And the second is, could you give us guidance on new funded accounts in 2024 as well as the breakdown of each region and business development strategy. Any new markets you will enter this year?

J
John Zeng
executive

[Foreign Language]. [Interpreted] So the non-GAAP bottom line decreased in the fourth quarter versus the third quarter, there are several factors. So first 1 is for -- our total revenue is flat quarter-over-quarter. But we incur more interest expense during the fourth quarter due to the rate hike cycle.

So the total net revenue decreased $4 million quarter-over-quarter. The second factor is that in the fourth quarter, there are more costs will hit the book, such as professional service fees, so which resulting a $3 million jump in the cost. The third reason is for the foreign exchange losses. So in the first quarter, the U.S. dollar depreciated against RMB and [indiscernible] dollar. So we incurred a noncash $7 million in foreign exchange losses in the fourth quarter versus a $2 million gain in the third quarter.

So combining those 2 factors, so it led to a noncash decrease of our liability on a sequential basis. And in terms of run rate, we have seen an increase in trading activities during the first 2 months of this year. And we also saw very strong client net asset inflow. So given the foreign exchange rate was relatively stable in the first quarter, we expect the profitability in the first quarter will be much better in the fourth quarter. Thanks.

T
Tianhua Wu
executive

[Foreign Language]. [Interpreted] I'll translate after the second question. In 2024, our target is to add 150,000 new fleet accounts. About 60% will come from Singapore and Southeast Asia. Australia, New Zealand market and the United States accounts for 15% each, and Hong Kong market accounts for 10%. This regional breakdown is quite similar to our actual results in 2023 and will adjust the input based on market opportunity and ROI of each region.

And of course, with the target increase from [ 100,000 ] in 2023 to 250,000 in 2024, we would expect the incremental few number to increase from each market accordingly. We believe that the market we have already entered have tremendous potential. Taking Singapore, for example, where Tiger Broker already has relatively high market share. However, there's still significant room for growth. This can be seen from the number and quality of our newly acquired clients in Singapore in the fourth quarter.

In markets like Australia, New Zealand and Hong Kong, we have even more room to improve and expand.
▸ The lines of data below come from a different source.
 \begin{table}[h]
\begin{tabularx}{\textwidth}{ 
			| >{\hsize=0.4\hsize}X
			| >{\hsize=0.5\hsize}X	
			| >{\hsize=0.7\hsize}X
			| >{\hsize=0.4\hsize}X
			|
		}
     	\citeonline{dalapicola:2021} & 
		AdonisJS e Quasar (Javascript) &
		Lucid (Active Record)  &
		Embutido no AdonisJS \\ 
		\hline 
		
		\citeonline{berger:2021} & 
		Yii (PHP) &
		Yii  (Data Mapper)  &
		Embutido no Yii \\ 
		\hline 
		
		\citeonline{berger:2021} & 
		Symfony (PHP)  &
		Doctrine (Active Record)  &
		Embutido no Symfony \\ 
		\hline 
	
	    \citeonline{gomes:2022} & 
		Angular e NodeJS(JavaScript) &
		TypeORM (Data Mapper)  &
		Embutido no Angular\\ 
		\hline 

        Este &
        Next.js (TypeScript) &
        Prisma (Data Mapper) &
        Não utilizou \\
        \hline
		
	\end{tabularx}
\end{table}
So in 2024, our focus will remain on the markets they've already entered by optimizing the efficiency of our R&D resources, introducing more product features including virtual asset trading to enhance our ARPU and profitability.

Additionally, we will also look opportunities to enter new markets based on market conditions. Thank you.
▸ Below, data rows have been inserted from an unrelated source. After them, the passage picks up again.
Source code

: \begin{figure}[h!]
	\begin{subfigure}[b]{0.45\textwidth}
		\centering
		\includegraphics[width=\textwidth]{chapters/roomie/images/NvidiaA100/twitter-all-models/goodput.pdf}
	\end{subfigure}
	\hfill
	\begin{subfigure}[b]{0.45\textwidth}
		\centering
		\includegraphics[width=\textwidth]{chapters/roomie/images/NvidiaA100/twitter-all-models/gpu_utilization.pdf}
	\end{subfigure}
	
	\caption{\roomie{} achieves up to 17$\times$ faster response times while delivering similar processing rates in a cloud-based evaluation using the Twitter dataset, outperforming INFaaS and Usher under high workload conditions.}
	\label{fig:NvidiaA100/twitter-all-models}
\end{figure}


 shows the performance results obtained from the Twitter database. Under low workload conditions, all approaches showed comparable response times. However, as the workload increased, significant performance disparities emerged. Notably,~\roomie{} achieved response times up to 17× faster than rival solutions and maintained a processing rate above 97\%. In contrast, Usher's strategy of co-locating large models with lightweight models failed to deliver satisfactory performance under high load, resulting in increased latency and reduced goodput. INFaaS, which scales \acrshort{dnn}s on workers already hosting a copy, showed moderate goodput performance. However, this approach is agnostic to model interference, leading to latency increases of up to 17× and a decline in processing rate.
Operator, let's move on to the next question. Thank you.

Operator

Our next question comes from the line of Judy Zhang from Citi.

J
Judy Zhang
analyst

[Foreign Language]. I have 2 questions. The first question is regarding the commission and the turnover. We saw the customer AUM has increased significantly in the fourth quarter, but the commission turnover didn't improve that much. what's the underlying reason behind?
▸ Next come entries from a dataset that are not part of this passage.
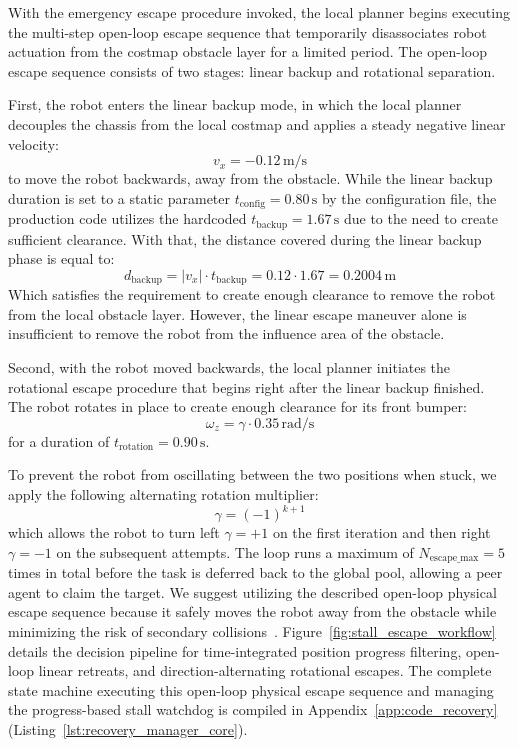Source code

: With the emergency escape procedure invoked, the local planner begins executing the multi-step open-loop escape sequence that temporarily disassociates robot actuation from the costmap obstacle layer for a limited period. The open-loop escape sequence consists of two stages: linear backup and rotational separation.

First, the robot enters the linear backup mode, in which the local planner decouples the chassis from the local costmap and applies a steady negative linear velocity:
\begin{equation} v_x = -0.12\,\text{m/s} \label{eq:escape_linear_velocity} \end{equation}
to move the robot backwards, away from the obstacle. While the linear backup duration is set to a static parameter $t_{\text{config}} = 0.80\,\text{s}$ by the configuration file, the production code utilizes the hardcoded $t_{\text{backup}} = 1.67\,\text{s}$ due to the need to create sufficient clearance. With that, the distance covered during the linear backup phase is equal to:
\begin{equation} d_{\text{backup}} = \lvert v_x \rvert \cdot t_{\text{backup}} = 0.12 \cdot 1.67 = 0.2004\,\text{m} \label{eq:exact_retreat_distance} \end{equation}
Which satisfies the requirement to create enough clearance to remove the robot from the local obstacle layer. However, the linear escape maneuver alone is insufficient to remove the robot from the influence area of the obstacle.

Second, with the robot moved backwards, the local planner initiates the rotational escape procedure that begins right after the linear backup finished. The robot rotates in place to create enough clearance for its front bumper:
\begin{equation} \omega_z = \gamma \cdot 0.35\,\text{rad/s} \label{eq:escape_rotational_velocity} \end{equation}
for a duration of $t_{\text{rotation}} = 0.90\,\text{s}$.

To prevent the robot from oscillating between the two positions when stuck, we apply the following alternating rotation multiplier:
\begin{equation} \gamma = (-1)^{k+1} \label{eq:alternating_direction_multiplier} \end{equation}
which allows the robot to turn left $\gamma = +1$ on the first iteration and then right $\gamma = -1$ on the subsequent attempts. The loop runs a maximum of $N_{\text{escape\_max}} = 5$ times in total before the task is deferred back to the global pool, allowing a peer agent to claim the target. We suggest utilizing the described open-loop physical escape sequence because it safely moves the robot away from the obstacle while minimizing the risk of secondary collisions~\cite{tang2025path}. Figure~\ref{fig:stall_escape_workflow} details the decision pipeline for time-integrated position progress filtering, open-loop linear retreats, and direction-alternating rotational escapes. The complete state machine executing this open-loop physical escape sequence and managing the progress-based stall watchdog is compiled in Appendix~\ref{app:code_recovery} (Listing~\ref{lst:recovery_manager_core}).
And second question is regarding the new funded customer. So the new paying customer has increased a lot Q-on-Q, but the CAC reached to the record low level. Can management share with us what's the -- give us some color on the company's new customer acquisition strategy?

T
Tianhua Wu
executive

[Foreign Language]. [Interpreted] Okay, for the first question. At the end of the fourth quarter, total client assets increased by 62% compared to the previous quarter and more than doubled compared to the end of last year to $30.6 billion. There are a few factors contributing to this growth. Firstly, the rise in asset index and high NIMs in the fourth quarter led to a mark-to-market gain of USD 3.5 billion, our total client asset.

This means that even without considering that asset inflow, our total client assets would have seen an increase of around 15% compared to the previous quarter. Additionally, apart from focusing on the retail market, we have been serving a large number of institutional investors through efforts such as ESOP and investment banking. In the fourth quarter, this efforts gained more trust and recognition from global investors, who transferred their position to our platform, this significantly contributed to the total of $8.2 billion net asset inflow in the fourth quarter.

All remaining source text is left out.